WHAT YOU SHOULD DO: Could you copy out every line of the data where the word "align" occurs?

Top of SOURCE DATA

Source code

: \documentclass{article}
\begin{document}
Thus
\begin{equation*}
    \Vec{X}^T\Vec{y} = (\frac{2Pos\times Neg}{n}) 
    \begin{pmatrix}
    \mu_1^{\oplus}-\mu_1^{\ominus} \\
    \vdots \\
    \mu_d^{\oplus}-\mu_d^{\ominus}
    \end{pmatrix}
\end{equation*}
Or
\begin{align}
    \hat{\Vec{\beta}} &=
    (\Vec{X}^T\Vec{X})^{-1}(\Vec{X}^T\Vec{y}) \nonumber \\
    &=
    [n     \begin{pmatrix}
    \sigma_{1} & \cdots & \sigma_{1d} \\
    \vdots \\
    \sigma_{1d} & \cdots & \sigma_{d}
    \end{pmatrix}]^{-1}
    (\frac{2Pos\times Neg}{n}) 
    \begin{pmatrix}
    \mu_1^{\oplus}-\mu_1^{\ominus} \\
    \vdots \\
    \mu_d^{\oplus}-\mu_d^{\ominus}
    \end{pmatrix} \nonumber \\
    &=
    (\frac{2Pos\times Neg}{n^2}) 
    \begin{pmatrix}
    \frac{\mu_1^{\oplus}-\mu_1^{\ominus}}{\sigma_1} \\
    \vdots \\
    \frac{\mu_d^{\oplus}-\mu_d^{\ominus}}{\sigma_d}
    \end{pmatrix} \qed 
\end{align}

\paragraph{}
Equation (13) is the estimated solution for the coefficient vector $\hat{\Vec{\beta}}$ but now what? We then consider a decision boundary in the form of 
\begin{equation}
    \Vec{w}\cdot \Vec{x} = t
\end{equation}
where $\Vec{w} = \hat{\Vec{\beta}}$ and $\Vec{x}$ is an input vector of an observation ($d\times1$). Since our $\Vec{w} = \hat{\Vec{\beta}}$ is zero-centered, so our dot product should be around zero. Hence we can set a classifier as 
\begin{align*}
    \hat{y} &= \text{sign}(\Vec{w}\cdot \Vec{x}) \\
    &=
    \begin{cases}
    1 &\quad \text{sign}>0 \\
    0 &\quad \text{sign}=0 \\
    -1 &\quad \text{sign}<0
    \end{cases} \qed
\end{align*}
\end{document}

Bottom of SOURCE DATA

TASK OUTPUT:
\begin{align}
\end{align}
\begin{align*}
\end{align*}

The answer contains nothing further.